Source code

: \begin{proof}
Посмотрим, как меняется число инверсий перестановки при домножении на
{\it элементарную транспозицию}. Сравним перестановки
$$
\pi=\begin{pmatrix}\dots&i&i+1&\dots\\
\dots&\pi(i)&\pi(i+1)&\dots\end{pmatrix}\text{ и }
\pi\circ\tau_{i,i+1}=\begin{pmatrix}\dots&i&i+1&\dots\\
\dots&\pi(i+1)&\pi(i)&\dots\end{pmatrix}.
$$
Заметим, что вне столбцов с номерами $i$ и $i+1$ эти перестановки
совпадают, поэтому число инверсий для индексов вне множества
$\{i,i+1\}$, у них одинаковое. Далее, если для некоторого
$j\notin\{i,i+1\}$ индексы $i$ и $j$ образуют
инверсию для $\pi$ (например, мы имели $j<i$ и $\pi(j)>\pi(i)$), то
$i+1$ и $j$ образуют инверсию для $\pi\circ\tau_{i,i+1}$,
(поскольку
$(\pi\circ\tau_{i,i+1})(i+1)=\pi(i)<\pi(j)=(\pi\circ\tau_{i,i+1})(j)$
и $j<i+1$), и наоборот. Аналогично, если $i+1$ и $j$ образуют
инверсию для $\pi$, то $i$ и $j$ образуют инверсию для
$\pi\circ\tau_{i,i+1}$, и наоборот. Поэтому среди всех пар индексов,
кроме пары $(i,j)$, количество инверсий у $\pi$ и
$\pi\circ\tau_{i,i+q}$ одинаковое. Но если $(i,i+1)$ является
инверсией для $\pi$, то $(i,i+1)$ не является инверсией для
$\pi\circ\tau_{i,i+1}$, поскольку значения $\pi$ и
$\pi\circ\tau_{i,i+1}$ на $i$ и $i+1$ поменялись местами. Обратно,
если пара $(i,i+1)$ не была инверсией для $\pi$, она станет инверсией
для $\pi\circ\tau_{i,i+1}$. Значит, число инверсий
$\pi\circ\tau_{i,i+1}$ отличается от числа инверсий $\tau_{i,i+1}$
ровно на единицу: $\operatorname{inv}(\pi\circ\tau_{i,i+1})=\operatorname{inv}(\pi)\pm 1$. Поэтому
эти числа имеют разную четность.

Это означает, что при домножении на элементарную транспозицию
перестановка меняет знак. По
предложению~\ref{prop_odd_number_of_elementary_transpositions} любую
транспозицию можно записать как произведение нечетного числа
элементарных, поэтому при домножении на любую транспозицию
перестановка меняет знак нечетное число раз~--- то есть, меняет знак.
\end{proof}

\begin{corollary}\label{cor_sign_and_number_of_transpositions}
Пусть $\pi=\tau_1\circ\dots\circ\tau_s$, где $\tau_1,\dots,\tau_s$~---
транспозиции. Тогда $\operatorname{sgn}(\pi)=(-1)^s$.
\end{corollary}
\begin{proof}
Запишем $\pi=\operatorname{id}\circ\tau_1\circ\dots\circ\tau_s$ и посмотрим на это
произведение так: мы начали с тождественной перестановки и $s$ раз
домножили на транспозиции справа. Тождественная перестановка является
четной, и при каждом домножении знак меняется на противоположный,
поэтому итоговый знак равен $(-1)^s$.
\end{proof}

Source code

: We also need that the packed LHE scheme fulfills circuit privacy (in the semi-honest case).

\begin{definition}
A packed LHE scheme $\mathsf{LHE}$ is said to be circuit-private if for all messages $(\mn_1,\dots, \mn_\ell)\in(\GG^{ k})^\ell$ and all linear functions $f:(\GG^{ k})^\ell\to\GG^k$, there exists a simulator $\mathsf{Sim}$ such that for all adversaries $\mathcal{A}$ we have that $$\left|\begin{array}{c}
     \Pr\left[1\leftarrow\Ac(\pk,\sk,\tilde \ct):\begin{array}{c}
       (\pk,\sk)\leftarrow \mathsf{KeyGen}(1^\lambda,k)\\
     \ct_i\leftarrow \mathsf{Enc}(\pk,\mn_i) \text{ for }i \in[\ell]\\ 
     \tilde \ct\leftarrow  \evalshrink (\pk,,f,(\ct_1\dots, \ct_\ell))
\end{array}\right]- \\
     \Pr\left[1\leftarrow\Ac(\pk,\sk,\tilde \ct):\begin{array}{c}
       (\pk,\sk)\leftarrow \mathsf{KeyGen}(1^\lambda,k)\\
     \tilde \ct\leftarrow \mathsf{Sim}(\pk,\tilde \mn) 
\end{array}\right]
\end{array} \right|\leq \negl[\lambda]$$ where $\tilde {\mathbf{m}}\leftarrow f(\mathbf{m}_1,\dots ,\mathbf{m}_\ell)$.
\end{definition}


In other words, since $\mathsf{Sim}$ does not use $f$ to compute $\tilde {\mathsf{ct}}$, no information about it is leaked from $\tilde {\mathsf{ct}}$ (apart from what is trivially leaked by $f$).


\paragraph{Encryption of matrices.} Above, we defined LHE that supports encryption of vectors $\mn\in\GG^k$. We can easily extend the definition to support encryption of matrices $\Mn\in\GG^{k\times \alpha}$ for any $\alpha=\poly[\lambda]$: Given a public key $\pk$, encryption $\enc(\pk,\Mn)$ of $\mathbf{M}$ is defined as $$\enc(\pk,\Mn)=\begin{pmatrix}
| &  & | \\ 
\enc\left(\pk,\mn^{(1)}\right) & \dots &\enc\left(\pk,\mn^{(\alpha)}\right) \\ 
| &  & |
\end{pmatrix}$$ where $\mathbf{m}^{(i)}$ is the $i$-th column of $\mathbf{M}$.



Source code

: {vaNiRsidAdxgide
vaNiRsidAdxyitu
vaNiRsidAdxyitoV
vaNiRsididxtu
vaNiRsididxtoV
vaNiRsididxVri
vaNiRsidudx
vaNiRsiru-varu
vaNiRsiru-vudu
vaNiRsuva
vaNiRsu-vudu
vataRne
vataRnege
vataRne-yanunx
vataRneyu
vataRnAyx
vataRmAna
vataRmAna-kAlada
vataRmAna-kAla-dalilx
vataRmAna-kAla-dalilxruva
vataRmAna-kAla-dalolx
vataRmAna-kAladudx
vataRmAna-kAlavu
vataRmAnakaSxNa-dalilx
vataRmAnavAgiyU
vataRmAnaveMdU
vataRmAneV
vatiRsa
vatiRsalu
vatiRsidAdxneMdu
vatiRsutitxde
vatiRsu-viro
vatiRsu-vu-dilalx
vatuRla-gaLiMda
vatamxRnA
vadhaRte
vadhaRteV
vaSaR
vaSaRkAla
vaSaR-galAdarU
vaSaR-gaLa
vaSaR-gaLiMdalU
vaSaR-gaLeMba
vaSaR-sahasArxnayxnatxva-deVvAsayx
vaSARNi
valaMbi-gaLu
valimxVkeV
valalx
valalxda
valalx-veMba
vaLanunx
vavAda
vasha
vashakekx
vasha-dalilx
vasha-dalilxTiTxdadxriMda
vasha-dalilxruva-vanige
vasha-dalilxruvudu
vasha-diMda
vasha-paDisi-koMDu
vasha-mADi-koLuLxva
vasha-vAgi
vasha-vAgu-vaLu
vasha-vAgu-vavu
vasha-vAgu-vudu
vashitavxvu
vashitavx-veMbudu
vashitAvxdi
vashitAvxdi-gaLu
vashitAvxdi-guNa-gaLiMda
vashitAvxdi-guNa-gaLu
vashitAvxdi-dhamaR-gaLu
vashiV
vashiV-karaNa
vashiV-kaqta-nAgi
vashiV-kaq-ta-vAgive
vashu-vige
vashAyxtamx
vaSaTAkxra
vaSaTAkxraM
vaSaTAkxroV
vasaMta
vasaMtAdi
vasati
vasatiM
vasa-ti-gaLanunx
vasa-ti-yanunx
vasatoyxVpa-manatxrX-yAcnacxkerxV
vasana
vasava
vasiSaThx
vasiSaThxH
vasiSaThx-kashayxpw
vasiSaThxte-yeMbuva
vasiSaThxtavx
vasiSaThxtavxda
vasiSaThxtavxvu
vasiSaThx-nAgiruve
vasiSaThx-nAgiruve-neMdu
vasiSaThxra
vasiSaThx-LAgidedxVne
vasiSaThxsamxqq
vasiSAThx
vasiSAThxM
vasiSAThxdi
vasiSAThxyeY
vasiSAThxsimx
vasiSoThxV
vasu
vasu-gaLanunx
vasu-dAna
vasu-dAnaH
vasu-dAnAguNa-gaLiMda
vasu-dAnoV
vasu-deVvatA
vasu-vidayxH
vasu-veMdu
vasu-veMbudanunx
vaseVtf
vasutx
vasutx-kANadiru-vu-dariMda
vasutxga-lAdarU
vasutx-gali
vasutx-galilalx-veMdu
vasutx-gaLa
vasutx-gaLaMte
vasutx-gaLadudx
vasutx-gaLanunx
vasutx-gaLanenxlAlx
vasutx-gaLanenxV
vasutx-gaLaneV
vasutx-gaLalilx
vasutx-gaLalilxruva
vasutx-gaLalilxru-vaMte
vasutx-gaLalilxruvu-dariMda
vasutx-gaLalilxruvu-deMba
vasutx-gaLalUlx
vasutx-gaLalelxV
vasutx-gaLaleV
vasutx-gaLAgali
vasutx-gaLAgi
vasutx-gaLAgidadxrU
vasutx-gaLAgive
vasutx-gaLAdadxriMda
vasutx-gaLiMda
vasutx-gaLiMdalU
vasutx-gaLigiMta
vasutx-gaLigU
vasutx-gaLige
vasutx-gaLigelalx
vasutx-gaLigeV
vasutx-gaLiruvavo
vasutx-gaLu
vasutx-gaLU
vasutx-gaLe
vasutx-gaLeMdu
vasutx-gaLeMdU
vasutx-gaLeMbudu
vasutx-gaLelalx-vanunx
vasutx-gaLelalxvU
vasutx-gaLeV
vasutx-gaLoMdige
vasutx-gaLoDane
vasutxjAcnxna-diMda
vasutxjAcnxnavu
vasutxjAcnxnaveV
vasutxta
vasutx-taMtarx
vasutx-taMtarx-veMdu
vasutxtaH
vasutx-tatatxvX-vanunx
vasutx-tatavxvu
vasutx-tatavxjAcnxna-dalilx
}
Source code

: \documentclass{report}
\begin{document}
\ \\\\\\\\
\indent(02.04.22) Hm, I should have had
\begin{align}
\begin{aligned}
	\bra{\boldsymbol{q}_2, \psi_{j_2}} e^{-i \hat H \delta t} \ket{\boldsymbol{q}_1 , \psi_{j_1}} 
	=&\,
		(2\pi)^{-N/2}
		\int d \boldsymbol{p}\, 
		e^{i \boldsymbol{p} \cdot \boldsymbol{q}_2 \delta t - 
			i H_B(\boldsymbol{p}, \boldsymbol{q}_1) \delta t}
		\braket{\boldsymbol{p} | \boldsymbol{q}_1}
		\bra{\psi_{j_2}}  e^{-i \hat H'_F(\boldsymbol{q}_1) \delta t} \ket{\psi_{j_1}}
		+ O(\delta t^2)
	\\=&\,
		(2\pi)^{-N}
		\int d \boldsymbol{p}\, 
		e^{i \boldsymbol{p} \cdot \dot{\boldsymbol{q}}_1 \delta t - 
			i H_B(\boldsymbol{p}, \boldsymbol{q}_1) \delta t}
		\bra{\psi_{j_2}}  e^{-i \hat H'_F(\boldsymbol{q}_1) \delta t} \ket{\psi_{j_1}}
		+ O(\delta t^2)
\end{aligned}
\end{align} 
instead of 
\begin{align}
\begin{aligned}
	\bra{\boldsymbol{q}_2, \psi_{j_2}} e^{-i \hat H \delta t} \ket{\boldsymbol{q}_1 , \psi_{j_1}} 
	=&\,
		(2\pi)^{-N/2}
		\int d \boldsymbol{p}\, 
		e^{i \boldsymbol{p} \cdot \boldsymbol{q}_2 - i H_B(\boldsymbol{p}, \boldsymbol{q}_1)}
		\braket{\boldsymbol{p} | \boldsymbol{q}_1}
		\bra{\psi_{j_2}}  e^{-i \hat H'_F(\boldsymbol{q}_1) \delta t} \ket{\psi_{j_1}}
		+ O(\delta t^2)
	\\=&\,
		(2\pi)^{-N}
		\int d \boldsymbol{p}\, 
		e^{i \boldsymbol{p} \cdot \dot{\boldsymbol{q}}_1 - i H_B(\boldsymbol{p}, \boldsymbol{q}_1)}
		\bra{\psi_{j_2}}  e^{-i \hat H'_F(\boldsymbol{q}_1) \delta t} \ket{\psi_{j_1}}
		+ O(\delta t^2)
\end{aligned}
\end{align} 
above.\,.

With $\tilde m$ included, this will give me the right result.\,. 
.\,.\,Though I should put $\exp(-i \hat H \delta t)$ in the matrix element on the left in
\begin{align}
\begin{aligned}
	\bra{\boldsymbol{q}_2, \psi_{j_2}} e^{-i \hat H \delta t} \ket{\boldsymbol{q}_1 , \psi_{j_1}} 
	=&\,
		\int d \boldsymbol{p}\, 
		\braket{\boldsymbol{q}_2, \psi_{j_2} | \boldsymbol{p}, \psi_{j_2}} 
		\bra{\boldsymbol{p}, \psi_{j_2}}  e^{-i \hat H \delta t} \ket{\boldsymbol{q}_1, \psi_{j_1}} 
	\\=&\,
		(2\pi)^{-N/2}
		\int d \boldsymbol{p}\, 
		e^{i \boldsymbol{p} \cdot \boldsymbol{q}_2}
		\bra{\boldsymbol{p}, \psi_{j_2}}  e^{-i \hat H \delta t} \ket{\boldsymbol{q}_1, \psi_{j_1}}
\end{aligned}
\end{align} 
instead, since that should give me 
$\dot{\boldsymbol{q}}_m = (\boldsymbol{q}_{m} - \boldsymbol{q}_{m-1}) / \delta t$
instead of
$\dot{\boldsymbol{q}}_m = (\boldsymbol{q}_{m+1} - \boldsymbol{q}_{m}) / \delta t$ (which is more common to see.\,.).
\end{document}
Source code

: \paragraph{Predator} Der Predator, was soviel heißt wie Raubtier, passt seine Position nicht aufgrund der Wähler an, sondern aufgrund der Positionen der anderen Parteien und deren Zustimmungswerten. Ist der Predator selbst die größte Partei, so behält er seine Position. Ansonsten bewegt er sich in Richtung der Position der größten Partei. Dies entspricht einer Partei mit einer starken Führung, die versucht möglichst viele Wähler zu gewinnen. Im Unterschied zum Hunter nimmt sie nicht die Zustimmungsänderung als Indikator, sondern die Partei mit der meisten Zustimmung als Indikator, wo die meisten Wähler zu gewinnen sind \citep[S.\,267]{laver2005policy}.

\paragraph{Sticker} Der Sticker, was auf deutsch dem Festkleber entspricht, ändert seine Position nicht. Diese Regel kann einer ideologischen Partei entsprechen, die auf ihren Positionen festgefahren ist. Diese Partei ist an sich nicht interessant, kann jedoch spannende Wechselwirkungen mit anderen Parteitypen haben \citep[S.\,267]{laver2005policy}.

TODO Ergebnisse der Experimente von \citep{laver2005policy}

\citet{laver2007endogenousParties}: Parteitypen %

━━━━

▶ Task description:
Using the listing, filter for "является" and return the matching lines.

▶ Answer space:
$\pi\circ\tau_{i,i+q}$ одинаковое. Но если $(i,i+1)$ является
инверсией для $\pi$, то $(i,i+1)$ не является инверсией для
домножили на транспозиции справа. Тождественная перестановка является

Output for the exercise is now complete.